=== Section Start ===

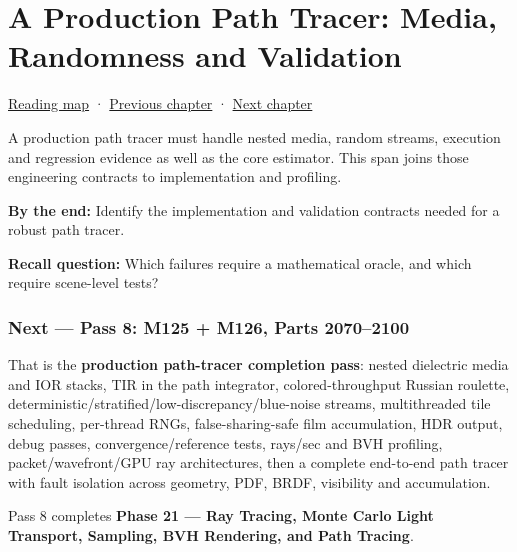 \chapter{A Production Path Tracer: Media, Randomness and Validation}\label{03-visual-computing-i-ch010-a-production-path-tracer-media-randomness-and-validation}\hypertarget{03-visual-computing-i-ch010}{}\label{stagechapter:03-visual-computing-i-ch010}

\hypertarget{03-visual-computing-i-ch010-a-production-path-tracer-media-randomness-and-validation}{}

\hyperref[volume-reading-map]{Reading map} · \hyperref[03-visual-computing-i-ch009-point-lights-mis-and-environment-lighting]{Previous chapter} · \hyperref[03-visual-computing-i-ch014]{Next chapter}

A production path tracer must handle nested media, random streams, execution and regression evidence as well as the core estimator. This span joins those engineering contracts to implementation and profiling.

\textbf{By the end:} Identify the implementation and validation contracts needed for a robust path tracer.

\textbf{Recall question:} Which failures require a mathematical oracle, and which require scene-level tests?

\subsection{Next --- Pass 8: M125 + M126, Parts 2070--2100}\label{03-visual-computing-i-ch010-next-pass-8-m125-m126-parts-20702100}

\hypertarget{03-visual-computing-i-ch010-next-pass-8-m125-m126-parts-20702100}{}

That is the \textbf{production path-tracer completion pass}: nested dielectric media and IOR stacks, TIR in the path integrator, colored-throughput Russian roulette, deterministic/stratified/low-discrepancy/blue-noise streams, multithreaded tile scheduling, per-thread RNGs, false-sharing-safe film accumulation, HDR output, debug passes, convergence/reference tests, rays/sec and BVH profiling, packet/wavefront/GPU ray architectures, then a complete end-to-end path tracer with fault isolation across geometry, PDF, BRDF, visibility and accumulation.

Pass 8 completes \textbf{Phase 21 --- Ray Tracing, Monte Carlo Light Transport, Sampling, BVH Rendering, and Path Tracing}.

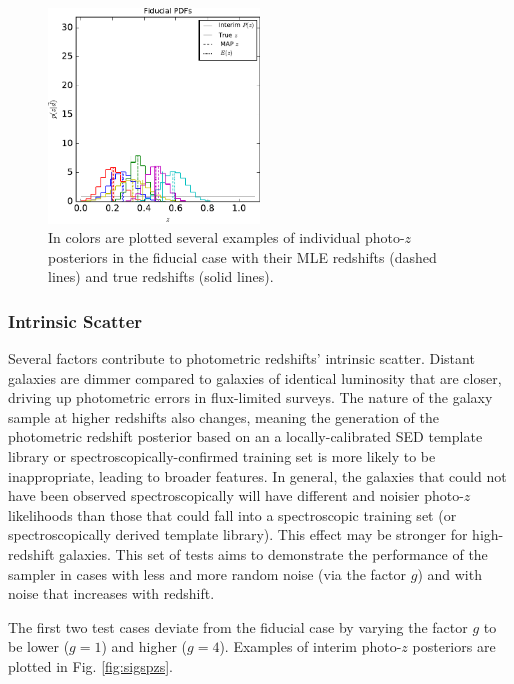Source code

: \documentclass[preprint]{aastex}
\begin{document}
\begin{figure}
\includegraphics[width=0.5\textwidth]{figs/sig2/samplepzs.pdf}
\caption{In colors are plotted several examples of individual photo-$z$ 
posteriors in the fiducial case with their MLE redshifts (dashed lines) and 
true redshifts (solid lines).}
\label{fig:nullpzs}
\end{figure}

\subsubsection{Intrinsic Scatter}
\label{sec:imprecision}

Several factors contribute to photometric redshifts' intrinsic scatter.  
Distant galaxies are dimmer compared to galaxies of identical luminosity that 
are closer, driving up photometric errors in flux-limited surveys.  The nature 
of the galaxy sample at higher redshifts also changes, meaning the generation 
of the photometric redshift posterior based on an a locally-calibrated SED 
template library or spectroscopically-confirmed training set is more likely to 
be inappropriate, leading to broader features.  In general, the galaxies that 
could not have been observed spectroscopically will have different and noisier 
photo-$z$ likelihoods than those that could fall into a spectroscopic training 
set (or spectroscopically derived template library).  This effect may be 
stronger for high-redshift galaxies.  This set of tests aims to demonstrate the 
performance of the sampler in cases with less and more random noise (via the 
factor $g$) and with noise that increases with redshift.

The first two test cases deviate from the fiducial case by varying the factor 
$g$ to be lower ($g=1$) and higher ($g=4$).  Examples of interim photo-$z$ 
posteriors are plotted in Fig. \ref{fig:sigspzs}.
\end{document}
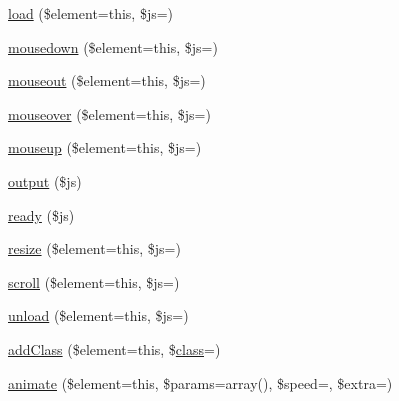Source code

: \begin{DoxyCompactItemize}
\item 
\mbox{\hyperlink{class_c_i___javascript_a5e0d3ce786a91561730aa9610b811f67}{load}} (\$element=\textquotesingle{}this\textquotesingle{}, \$js=\textquotesingle{}\textquotesingle{})
\item 
\mbox{\hyperlink{class_c_i___javascript_afa625106ad51c2f80ccfadf94981041d}{mousedown}} (\$element=\textquotesingle{}this\textquotesingle{}, \$js=\textquotesingle{}\textquotesingle{})
\item 
\mbox{\hyperlink{class_c_i___javascript_ab2d069b9fbd0500e0f514e9ec5dc94e1}{mouseout}} (\$element=\textquotesingle{}this\textquotesingle{}, \$js=\textquotesingle{}\textquotesingle{})
\item 
\mbox{\hyperlink{class_c_i___javascript_af54e0f954a0bb3983011578c848faf48}{mouseover}} (\$element=\textquotesingle{}this\textquotesingle{}, \$js=\textquotesingle{}\textquotesingle{})
\item 
\mbox{\hyperlink{class_c_i___javascript_a31b2b5c28657895274f5658517a2342a}{mouseup}} (\$element=\textquotesingle{}this\textquotesingle{}, \$js=\textquotesingle{}\textquotesingle{})
\item 
\mbox{\hyperlink{class_c_i___javascript_a95bc25e9063b14d257e97e4b205073ba}{output}} (\$js)
\item 
\mbox{\hyperlink{class_c_i___javascript_a00997e6137ed7dc0de0159ed143a107b}{ready}} (\$js)
\item 
\mbox{\hyperlink{class_c_i___javascript_a972b62f88e96fb29b179469e0d49329a}{resize}} (\$element=\textquotesingle{}this\textquotesingle{}, \$js=\textquotesingle{}\textquotesingle{})
\item 
\mbox{\hyperlink{class_c_i___javascript_acb749f777082c90c2b46eb1c367522dc}{scroll}} (\$element=\textquotesingle{}this\textquotesingle{}, \$js=\textquotesingle{}\textquotesingle{})
\item 
\mbox{\hyperlink{class_c_i___javascript_abe5e3762033021416ab5c4d0dce993bf}{unload}} (\$element=\textquotesingle{}this\textquotesingle{}, \$js=\textquotesingle{}\textquotesingle{})
\item 
\mbox{\hyperlink{class_c_i___javascript_ab624b7e1064cc514288eedc7ed5f121f}{add\+Class}} (\$element=\textquotesingle{}this\textquotesingle{}, \$\mbox{\hyperlink{waiter_2olaporan_8php_a185c73c6507391d1eb38c776b68ce96d}{class}}=\textquotesingle{}\textquotesingle{})
\item 
\mbox{\hyperlink{class_c_i___javascript_a04c5fa4911b166171608bc2651b1b2df}{animate}} (\$element=\textquotesingle{}this\textquotesingle{}, \$params=array(), \$speed=\textquotesingle{}\textquotesingle{}, \$extra=\textquotesingle{}\textquotesingle{})

\end{DoxyCompactItemize}
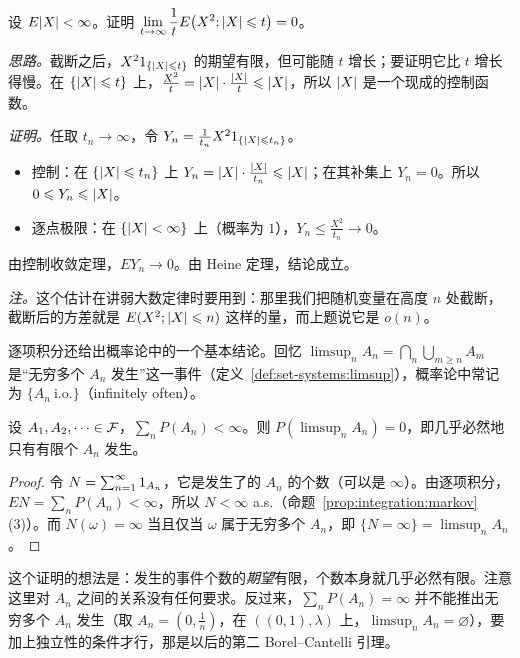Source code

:\begin{workedexample}\label{we:expectation:truncated-second-moment}
设 $E\abs X<\infty$。证明 $\displaystyle\lim_{t\to\infty}\frac1tE\bigl(X^2;\abs X\leqslant t\bigr)=0$。
\end{workedexample}
\begin{solution}
\emph{思路。}截断之后，$X^2\one_{\{\abs X\leqslant t\}}$ 的期望有限，但可能随 $t$ 增长；要证明它比 $t$ 增长得慢。在 $\{\abs X\leqslant t\}$ 上，$\frac{X^2}t=\abs X\cdot\frac{\abs X}t\leqslant\abs X$，所以 $\abs X$ 是一个现成的控制函数。

\emph{证明。}任取 $t_n\to\infty$，令 $Y_n=\frac1{t_n}X^2\one_{\{\abs X\leqslant t_n\}}$。
\begin{itemize}
\item 控制：在 $\{\abs X\leqslant t_n\}$ 上 $Y_n=\abs X\cdot\frac{\abs X}{t_n}\leqslant\abs X$；在其补集上 $Y_n=0$。所以 $0\leqslant Y_n\leqslant\abs X$。
\item 逐点极限：在 $\{\abs X<\infty\}$ 上（概率为 $1$），$Y_n\leqslant\frac{X^2}{t_n}\to0$。
\end{itemize}
由控制收敛定理，$EY_n\to0$。由 Heine 定理，结论成立。

\emph{注。}这个估计在讲弱大数定律时要用到：那里我们把随机变量在高度 $n$ 处截断，截断后的方差就是 $E(X^2;\abs X\leqslant n)$ 这样的量，而上题说它是 $o(n)$。
\end{solution}


逐项积分还给出概率论中的一个基本结论。回忆 $\limsup_nA_n=\bigcap_n\bigcup_{m\geqslant n}A_m$ 是“无穷多个 $A_n$ 发生”这一事件（定义~\ref{def:set-systems:limsup}），概率论中常记为 $\{A_n\ \text{i.o.}\}$（infinitely often）。

\begin{theorem}\label{thm:expectation:borel-cantelli}
设 $A_1,A_2,\dots\in\cF$，$\sum_nP(A_n)<\infty$。则 $P(\limsup_nA_n)=0$，即几乎必然地只有有限个 $A_n$ 发生。
\end{theorem}
\begin{proof}
令 $N=\sum_{n=1}^\infty\one_{A_n}$，它是发生了的 $A_n$ 的个数（可以是 $\infty$）。由逐项积分，$EN=\sum_nP(A_n)<\infty$，所以 $N<\infty$ a.s.（命题~\ref{prop:integration:markov}(3)）。而 $N(\omega)=\infty$ 当且仅当 $\omega$ 属于无穷多个 $A_n$，即 $\{N=\infty\}=\limsup_nA_n$。
\end{proof}

这个证明的想法是：发生的事件个数的\emph{期望}有限，个数本身就几乎必然有限。注意这里对 $A_n$ 之间的关系没有任何要求。反过来，$\sum_nP(A_n)=\infty$ 并不能推出无穷多个 $A_n$ 发生（取 $A_n=(0,\frac1n)$，在 $((0,1),\lambda)$ 上，$\limsup_nA_n=\varnothing$），要加上独立性的条件才行，那是以后的第二 Borel--Cantelli 引理。

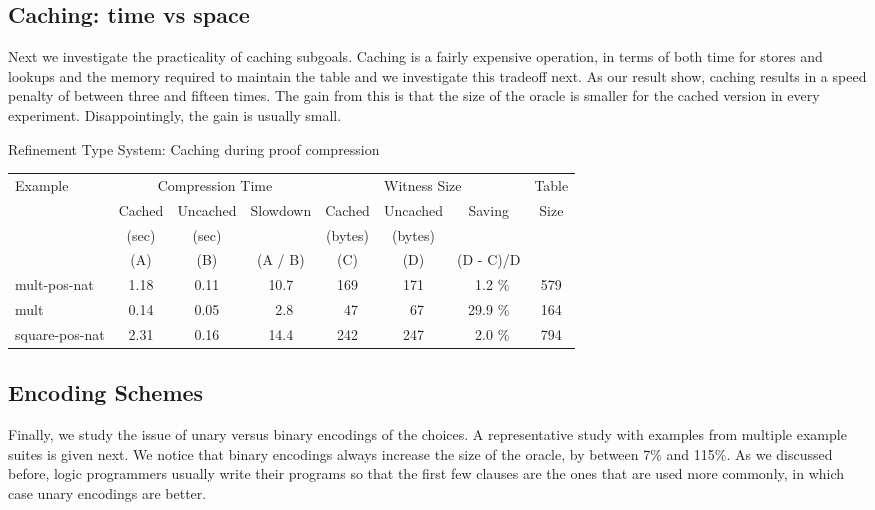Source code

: \documentclass{llncs}
\begin{document}
\subsection{Caching: time vs space}
Next we investigate the practicality of caching subgoals. Caching is a
fairly expensive operation, in terms of both time for stores and
lookups and the memory required to maintain the table and we
investigate this tradeoff next. As our result show, caching results in
a speed penalty of between three and fifteen times. The gain from this
is that the size of the oracle is smaller for the cached version in
every experiment. Disappointingly, the gain is usually small.

\begin{center}
Refinement Type System: Caching during proof compression
\begin{small}
\begin{tabular}{|l|c|c|c|c|c|c|c|}
\hline
Example & \multicolumn{3}{c}{Compression Time} & 
\multicolumn{3}{c}{Witness Size} & Table\\
& Cached & Uncached & Slowdown & Cached & Uncached & Saving & Size\\
& (sec) & (sec) &  & (bytes) & (bytes) & & \\
& (A) & (B) & (A / B) & (C) & (D) & (D - C)/D &\\
\hline
mult-pos-nat & 1.18 & 0.11 & 10.7 & 169 & 171 & \ 1.2 \% & 579\\
mult & 0.14 & 0.05 & \ 2.8 & \ 47 & \ 67 & 29.9 \% & 164\\
square-pos-nat & 2.31 & 0.16 & 14.4 & 242 & 247 & \ 2.0 \% & 794\\
\hline
\end{tabular}
\end{small}
\end{center}

\subsection{Encoding Schemes}
Finally, we study the issue of unary versus binary encodings of the choices.
A representative study with examples from multiple example suites is given
next. %
 We notice that binary encodings always 
increase the size of the oracle, by between 7\% and 115\%. As we discussed
before, logic programmers usually write their programs so that the first
few clauses are the ones that are used more commonly, in which case unary 
encodings are better.
\end{document}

=== Section End ===

• [What is required]: Your task is to retype the entries verbatim, starting with the line that holds "Saving & Size\\" and stopping after the line that holds "mult & 0.14".

• [Answer to this exercise]:
& Cached & Uncached & Slowdown & Cached & Uncached & Saving & Size\\
& (sec) & (sec) &  & (bytes) & (bytes) & & \\
& (A) & (B) & (A / B) & (C) & (D) & (D - C)/D &\\
\hline
mult-pos-nat & 1.18 & 0.11 & 10.7 & 169 & 171 & \ 1.2 \% & 579\\
mult & 0.14 & 0.05 & \ 2.8 & \ 47 & \ 67 & 29.9 \% & 164\\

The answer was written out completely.